Son diplôme obtenu en 2007, elle effectue un stage de fin d’étude chez Cristal Credit International, à Miami aux États-Unis (membre du Groupe Cristal Crédit à Lyon). Elle est embauchée, dans la foulée, en tant qu’analyste crédit. Au bout de quelques mois, elle est promue Responsable de la zone Amériques Centrale et du Sud, et participe à la création d’antennes locales. En 2010, elle se voit confier la direction de toutes les opérations ‘renseignement commercial’ et ‘analyse credit’ Amériques du Nord, Centrale, Sud et Caraïbes. C’est un peu une James Bond girl qui a accepté de répondre à nos questions, les yeux rives sur l’Afrique.

Africa Diligence : Croyez-vous en l’émergence économique du continent africain ?

Lika Doukouré : Bien sûr! Les richesses de l’Afrique, tant sur le plan des ressources naturelles que sur le plan humain ne sont plus à démontrer. Elle a des élites, elle a une population jeune et dynamique, et les investisseurs étrangers la convoitent. Pour preuve, les investissements étrangers en Afrique ont atteint 80 milliards USD en 2014, et les américains ont lancé en août 2014 une série d’investissements pour un total de 33 milliards USD, dans des secteurs économiques variés. Ce n’est pas un secret : l’Afrique a un potentiel monumental qui est sous-exploité et trop souvent gaspillé. La question est : comment ce potentiel peut être utilisé pour créer un cercle vertueux et amener d’un point A (une majorité de pays en développement) a un point B (pays émergents), et enfin un point C (pays développés).

S’il fallait vous aider à contribuer au développement rapide de l’Afrique, quels leviers pourrait-on activer ?

Pour n’en citer que quelques-uns :

L’éducation évidemment, notamment l’éducation des filles. Mais pas que. De nombreux pays investissent déjà dans l’éducation, mais pas de manière pertinente. Les jeunes doivent être plus connectés au monde de l’entreprise pour orienter leurs choix et s’assurer des débouchés une fois diplômés. Les entreprises doivent participer à cet effort en offrant plus de formations en alternance par exemple. Pour aller dans le même sens, la formation doit être ancrée dans les mentalités comme faisant partie du monde de l’entreprise : ces dernières doivent offrir des formations régulières a tous leurs salariés, en particulier à leurs cadres pour s’assurer de rester compétitives dans une économie mondialisée.

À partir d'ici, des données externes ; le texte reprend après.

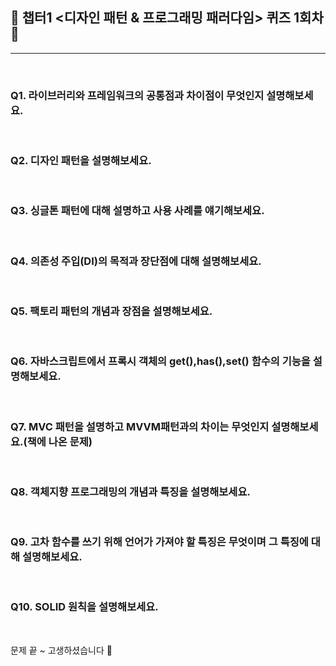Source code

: ## 🧢 **챕터1 <디자인 패턴 & 프로그래밍 패러다임> 퀴즈 1회차** 🧢

---

<br>

### Q1. 라이브러리와 프레임워크의 공통점과 차이점이 무엇인지 설명해보세요.

<br>

### Q2. 디자인 패턴을 설명해보세요.

<br>

### Q3. 싱글톤 패턴에 대해 설명하고 사용 사례를 얘기해보세요.

<br>

### Q4. 의존성 주입(DI)의 목적과 장단점에 대해 설명해보세요.

<br>

### Q5. 팩토리 패턴의 개념과 장점을 설명해보세요.

<br>

### Q6. 자바스크립트에서 프록시 객체의 get(),has(),set() 함수의 기능을 설명해보세요.

<br>

### Q7. MVC 패턴을 설명하고 MVVM패턴과의 차이는 무엇인지 설명해보세요.(책에 나온 문제)

<br>

### Q8. 객체지향 프로그래밍의 개념과 특징을 설명해보세요.

<br>

### Q9. 고차 함수를 쓰기 위해 언어가 가져야 할 특징은 무엇이며 그 특징에 대해 설명해보세요.

<br>

### Q10. SOLID 원칙을 설명해보세요.

<br>

문제 끝 ~ 고생하셨습니다 🥳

Il faudrait également mettre en place un comité d’excellence regroupant les entreprises les plus novatrices et les plus représentatives de l’excellence et du succès africain ; un peu comme le comité Colbert pour les entreprises du luxe en France. Ce comité serait un vecteur de communication des talents du continent.

Un autre levier, serait de favoriser l’accès aux banques et à l’emprunt pour la majorité de la population. Qu’elle puisse accéder à des moyens de paiements sécurisés et organisés. Il est trop tard aujourd’hui pour familiariser tout le monde avec les cartes de crédit, qui seront déjà obsolètes dans quelques années. Il faut donc investir dans les infrastructures de télécommunications et dans les technologies qui permettront demain d’avoir un moyen de paiement simple et sécurisé pour tout le monde, par exemple le paiement par téléphone portable.

À moyen terme, je fais partie de ceux qui pensent qu’il faut revoir l’indexation du CFA sur l’Euro. Le CFA fluctue par rapport aux performances de la zone Euro, et non par rapport à la croissance des pays de la CEDEAO. Aujourd’hui cela n’a plus de sens et ce système ne permet pas aux pays concernés de maitriser leur monnaie. L’annonce faite récemment par la Commission de la CEDEAO, qui annonce une monnaie unique pour 2020 est le premier pas dans cette direction.

Si vous étiez élu (e) chef de l’État de votre pays dans les 24 heures, quelles seraient vos trois premières décisions ?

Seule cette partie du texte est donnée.